(Given records)

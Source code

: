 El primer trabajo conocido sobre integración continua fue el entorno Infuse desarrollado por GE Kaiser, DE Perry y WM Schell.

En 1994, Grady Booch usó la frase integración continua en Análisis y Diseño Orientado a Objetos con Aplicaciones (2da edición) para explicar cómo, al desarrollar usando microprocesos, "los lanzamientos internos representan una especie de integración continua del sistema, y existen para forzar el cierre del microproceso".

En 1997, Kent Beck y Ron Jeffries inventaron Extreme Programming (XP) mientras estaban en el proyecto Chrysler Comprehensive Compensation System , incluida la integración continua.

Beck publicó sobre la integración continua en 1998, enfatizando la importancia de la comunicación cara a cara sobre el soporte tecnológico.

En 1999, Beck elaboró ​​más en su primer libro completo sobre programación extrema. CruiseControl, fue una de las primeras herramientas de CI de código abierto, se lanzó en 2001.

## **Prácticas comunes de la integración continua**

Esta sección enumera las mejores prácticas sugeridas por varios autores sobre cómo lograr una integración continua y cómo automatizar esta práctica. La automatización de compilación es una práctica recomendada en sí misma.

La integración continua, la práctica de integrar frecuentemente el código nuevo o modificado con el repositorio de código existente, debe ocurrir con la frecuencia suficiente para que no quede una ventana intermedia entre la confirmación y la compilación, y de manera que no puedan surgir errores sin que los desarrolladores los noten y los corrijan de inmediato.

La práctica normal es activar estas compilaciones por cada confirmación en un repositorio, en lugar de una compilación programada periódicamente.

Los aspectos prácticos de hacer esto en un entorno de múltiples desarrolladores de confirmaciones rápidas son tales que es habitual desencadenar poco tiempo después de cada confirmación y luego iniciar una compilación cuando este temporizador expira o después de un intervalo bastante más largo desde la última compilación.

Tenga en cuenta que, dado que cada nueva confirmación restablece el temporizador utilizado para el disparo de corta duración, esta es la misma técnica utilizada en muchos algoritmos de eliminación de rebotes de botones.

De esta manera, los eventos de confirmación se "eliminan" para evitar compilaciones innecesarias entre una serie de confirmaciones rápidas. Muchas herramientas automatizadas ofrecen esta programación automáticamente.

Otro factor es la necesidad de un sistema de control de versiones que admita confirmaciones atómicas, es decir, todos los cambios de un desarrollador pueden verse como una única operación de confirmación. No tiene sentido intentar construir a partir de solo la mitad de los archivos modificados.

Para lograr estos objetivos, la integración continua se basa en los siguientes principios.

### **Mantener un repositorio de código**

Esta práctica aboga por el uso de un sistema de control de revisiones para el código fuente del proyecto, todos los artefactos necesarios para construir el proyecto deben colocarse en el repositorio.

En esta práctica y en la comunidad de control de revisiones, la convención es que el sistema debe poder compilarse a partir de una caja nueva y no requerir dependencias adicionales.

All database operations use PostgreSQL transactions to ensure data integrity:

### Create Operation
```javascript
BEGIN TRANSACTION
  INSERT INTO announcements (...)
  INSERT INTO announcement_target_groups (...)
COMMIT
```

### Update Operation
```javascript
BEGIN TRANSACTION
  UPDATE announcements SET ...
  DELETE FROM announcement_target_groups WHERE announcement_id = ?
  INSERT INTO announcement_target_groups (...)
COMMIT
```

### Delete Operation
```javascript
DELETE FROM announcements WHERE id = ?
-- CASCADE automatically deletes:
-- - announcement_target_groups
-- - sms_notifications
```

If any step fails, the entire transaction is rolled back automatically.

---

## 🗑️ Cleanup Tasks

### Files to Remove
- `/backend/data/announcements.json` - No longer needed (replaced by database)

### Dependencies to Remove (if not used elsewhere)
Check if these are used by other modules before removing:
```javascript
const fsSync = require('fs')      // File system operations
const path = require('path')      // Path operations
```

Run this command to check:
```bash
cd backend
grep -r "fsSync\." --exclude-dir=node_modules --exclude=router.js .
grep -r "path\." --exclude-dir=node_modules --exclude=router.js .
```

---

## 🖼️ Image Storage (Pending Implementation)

(End Given records)

Filter the records above, keeping each line that contains the word "fsSync".

### Exercise output
const fsSync = require('fs')      // File system operations
grep -r "fsSync\." --exclude-dir=node_modules --exclude=router.js .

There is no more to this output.